Pierre : Historiquement, la sorcière a été agitée comme un épouvantail pour accréditer l’existence du diable et unifier le catholicisme, en particulier dans les campagnes où persistaient des croyances ancestrales. Il est vrai également que certaines professions comme les sage-femmes, les guérisseuses ou les bergères, sur lesquelles pesaient de forts soupçons d’accointance avec le diable en raison de leur supposée proximité avec la nature, étaient dans le collimateur des démonologues. Pour autant, il est difficile d’affirmer que la sorcière était vue comme une femme dont le pouvoir menaçait les institutions. Les victimes étaient pour la plupart des petites gens dénoncées par des voisins malintentionnés. Mais en réalité, qu’importe ? Les révolutions ont besoin de symboles et celui de la sorcière me semble bien trouvé pour incarner la lutte féministe.
Sébastien : Ton roman interroge également la violence et le basculement dans la barbarie. Peux-tu expliquer ce point ?

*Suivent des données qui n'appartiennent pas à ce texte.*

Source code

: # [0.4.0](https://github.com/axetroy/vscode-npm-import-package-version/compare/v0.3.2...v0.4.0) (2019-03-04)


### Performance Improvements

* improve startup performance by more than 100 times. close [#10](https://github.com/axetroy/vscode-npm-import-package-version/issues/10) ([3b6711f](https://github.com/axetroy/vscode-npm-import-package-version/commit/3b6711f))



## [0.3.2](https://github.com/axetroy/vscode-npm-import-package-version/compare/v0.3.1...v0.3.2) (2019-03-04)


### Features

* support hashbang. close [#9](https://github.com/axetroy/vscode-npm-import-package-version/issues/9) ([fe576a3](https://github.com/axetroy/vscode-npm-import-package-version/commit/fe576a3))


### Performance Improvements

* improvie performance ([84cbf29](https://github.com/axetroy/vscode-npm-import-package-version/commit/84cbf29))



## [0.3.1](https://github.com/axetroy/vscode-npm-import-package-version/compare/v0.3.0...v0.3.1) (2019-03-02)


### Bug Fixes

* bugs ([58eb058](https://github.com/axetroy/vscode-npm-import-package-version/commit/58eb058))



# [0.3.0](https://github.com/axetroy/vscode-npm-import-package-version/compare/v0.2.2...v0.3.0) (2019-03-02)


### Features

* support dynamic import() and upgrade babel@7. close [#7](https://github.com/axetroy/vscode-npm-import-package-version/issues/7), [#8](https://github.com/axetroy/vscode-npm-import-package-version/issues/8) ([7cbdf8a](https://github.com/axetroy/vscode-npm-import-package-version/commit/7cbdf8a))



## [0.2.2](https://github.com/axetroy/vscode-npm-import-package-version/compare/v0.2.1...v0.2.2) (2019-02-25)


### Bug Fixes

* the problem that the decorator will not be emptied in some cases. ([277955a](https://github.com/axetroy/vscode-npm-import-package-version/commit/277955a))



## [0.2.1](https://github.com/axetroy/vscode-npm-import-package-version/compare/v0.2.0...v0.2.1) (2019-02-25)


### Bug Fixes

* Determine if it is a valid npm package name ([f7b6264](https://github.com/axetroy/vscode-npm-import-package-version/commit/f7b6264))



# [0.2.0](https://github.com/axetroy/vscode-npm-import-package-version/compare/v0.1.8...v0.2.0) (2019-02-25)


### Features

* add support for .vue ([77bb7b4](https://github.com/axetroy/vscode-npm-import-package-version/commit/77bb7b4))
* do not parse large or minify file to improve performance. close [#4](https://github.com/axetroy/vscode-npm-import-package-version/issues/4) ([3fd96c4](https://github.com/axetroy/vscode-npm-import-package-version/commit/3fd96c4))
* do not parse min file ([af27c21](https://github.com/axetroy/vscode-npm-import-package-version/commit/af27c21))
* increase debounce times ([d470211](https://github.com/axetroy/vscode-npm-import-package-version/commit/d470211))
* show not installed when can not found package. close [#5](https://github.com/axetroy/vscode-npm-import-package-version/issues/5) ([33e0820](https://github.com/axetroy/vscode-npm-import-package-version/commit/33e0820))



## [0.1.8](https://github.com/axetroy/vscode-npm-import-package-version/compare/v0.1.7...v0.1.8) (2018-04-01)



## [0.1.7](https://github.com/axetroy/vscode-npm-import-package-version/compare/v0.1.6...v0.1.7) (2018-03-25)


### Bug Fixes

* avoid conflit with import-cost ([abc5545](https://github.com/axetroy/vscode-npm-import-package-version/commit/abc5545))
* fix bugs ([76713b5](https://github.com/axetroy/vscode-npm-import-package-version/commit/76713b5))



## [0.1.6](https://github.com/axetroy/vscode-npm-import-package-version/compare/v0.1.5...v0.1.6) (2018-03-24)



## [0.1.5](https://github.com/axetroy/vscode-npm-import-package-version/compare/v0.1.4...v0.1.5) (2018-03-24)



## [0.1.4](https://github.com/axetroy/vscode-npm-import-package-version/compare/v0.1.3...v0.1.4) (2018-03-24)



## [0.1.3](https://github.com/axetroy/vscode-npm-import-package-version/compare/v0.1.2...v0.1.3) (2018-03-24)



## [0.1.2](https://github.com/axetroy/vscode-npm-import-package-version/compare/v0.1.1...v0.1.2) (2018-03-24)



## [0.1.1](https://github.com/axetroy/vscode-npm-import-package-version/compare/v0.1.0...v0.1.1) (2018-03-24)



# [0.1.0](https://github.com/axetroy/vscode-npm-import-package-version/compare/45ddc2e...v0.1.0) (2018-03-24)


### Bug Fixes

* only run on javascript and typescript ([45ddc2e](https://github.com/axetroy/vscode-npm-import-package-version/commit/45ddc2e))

Pierre : La violence a toujours été un quasi-monopole masculin, du moins la violence physique et sexuelle. Je voulais imaginer un point de bascule où cet état de fait serait dépassé. Comment réagiraient les femmes si, après des siècles de violence unilatérale, les hommes se retrouvaient soudainement incapables d’y recourir ? Par ce biais, je voulais explorer les origines du radicalisme et les effets du pouvoir dont jouirait soudainement la moitié du monde qui en avait été privée jusque-là.
Sébastien : Dernière question : pourquoi avoir choisi la littérature pour aborder ces sujets ?
Pierre : D’abord par simplicité : je ne sais pas faire grand-chose d’autre et écrire ne requiert qu’un ordinateur et du temps – que l’on finit par trouver si l’on cherche bien. Par ailleurs, la littérature autorise la nuance et une grande liberté de création comme celle de recourir au réalisme magique par exemple. Et puis, j’avais été ébloui par Jérusalem, le roman-monde d’Alan Moore, dans lequel il parvient à ériger sa ville de toujours, Northampton qui a priori n’intéresse personne, en une cité universelle où s’entremêlent époques, légendes et personnages. J’avais un peu la même ambition en commençant Nous sommes immortelles : que la Goutte d’Or devienne, le temps de quelques pages, le centre de l’univers.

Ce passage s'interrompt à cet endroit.